Он шатнулся к надорванно воющей матери, опустился на землю и обнял ее, привалился к большому, разбитому телу и приник головой к голове — не затем, чтоб унять, утишить нутряной ее крик, не затем даже, чтобы привалившимся телом сказать ей, что вот он-то, Валек, еще жив, а из детского чувства беспомощного одиночества, из бесстыдного страха покинутости. Как убогий, как маленький. Словно верил, хотел, чтобы мать и сейчас заслонила его животом от всего.
Сын теперь был последним, что пока еще связывало его с миром. Сын был рядом, живой. Его цыплячье тельце, на котором можно было пересчитать все выпирающие ребрышки, разрезали ножами, теребили крючками, зажимали пинцетами, ковыряли большими мясистыми пальцами, выворачивая из сочащейся мякоти ершистые железные осколки и безупречно одинаковые, ровные обрезки металлического стержня. Сколько их вошло в тело и как глубоко, Шалимов не знал и гадать не пытался, но кровь шла отовсюду, от колен до лопаток, такая липкая, что ею, казалось, можно склеивать расколотые чашки и развалившуюся мебель.

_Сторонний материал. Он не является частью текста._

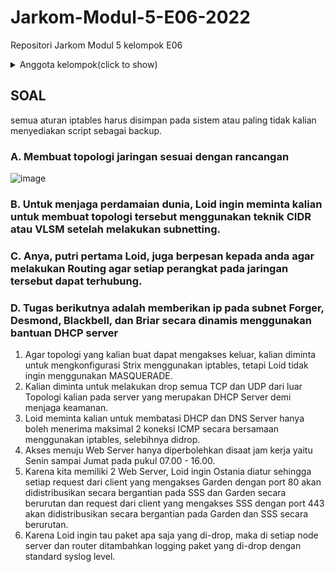 # Jarkom-Modul-5-E06-2022

Repositori Jarkom Modul 5 kelompok E06

<details><summary>Anggota kelompok(click to show)</summary>
<p>

### Kelompok E06 :

1. Billy Brianto 5025201080
2. Atha Dzaky Hidayanto 5025201269
3. Naily Khairiya 5025201244
</p>
</details>

## SOAL
semua aturan iptables harus disimpan pada sistem atau paling tidak kalian menyediakan script sebagai backup.

### A. Membuat topologi jaringan sesuai dengan rancangan
![image](https://user-images.githubusercontent.com/92420947/206388562-bdb3a339-5508-4506-9198-d62431bf82b6.png)

### B. Untuk menjaga perdamaian dunia, Loid ingin meminta kalian untuk membuat topologi tersebut menggunakan teknik CIDR atau VLSM setelah melakukan subnetting.

### C. Anya, putri pertama Loid, juga berpesan kepada anda agar melakukan Routing agar setiap perangkat pada jaringan tersebut dapat terhubung.

### D. Tugas berikutnya adalah memberikan ip pada subnet Forger, Desmond, Blackbell, dan Briar secara dinamis menggunakan bantuan DHCP server
1. Agar topologi yang kalian buat dapat mengakses keluar, kalian diminta untuk mengkonfigurasi Strix menggunakan iptables, tetapi Loid tidak ingin menggunakan MASQUERADE.
2. Kalian diminta untuk melakukan drop semua TCP dan UDP dari luar Topologi kalian pada server yang merupakan DHCP Server demi menjaga keamanan.
3. Loid meminta kalian untuk membatasi DHCP dan DNS Server hanya boleh menerima maksimal 2 koneksi ICMP secara bersamaan menggunakan iptables, selebihnya didrop.
4. Akses menuju Web Server hanya diperbolehkan disaat jam kerja yaitu Senin sampai Jumat pada pukul 07.00 - 16.00.
5. Karena kita memiliki 2 Web Server, Loid ingin Ostania diatur sehingga setiap request dari client yang mengakses Garden dengan port 80 akan didistribusikan secara bergantian pada SSS dan Garden secara berurutan dan request dari client yang mengakses SSS dengan port 443 akan didistribusikan secara bergantian pada Garden dan SSS secara berurutan.
6. Karena Loid ingin tau paket apa saja yang di-drop, maka di setiap node server dan router ditambahkan logging paket yang di-drop dengan standard syslog level.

Сын был рядом, вот тут, за беленой стеной, и налитые немощью, холощеные руки Петра остро помнили жар, леденистую мокрядь и почти невесомость его безответного тела, становившегося с каждым шагом все легче. Шалимов как будто еще никому не доверил его, не донес, все бежал, все тащил и все так же отчетливо слышал его прерывистый и булькающий хрип, видел полураскрытый синеющий рот, исчезавшие, смытые бледностью такие ж, как у Полечки, гречишные веснушки, ловил его текучий, ускользающий, одичалый от боли и тоскливого ужаса взгляд, уходящий вовнутрь себя, безнадежно, казалось, тускнеющий.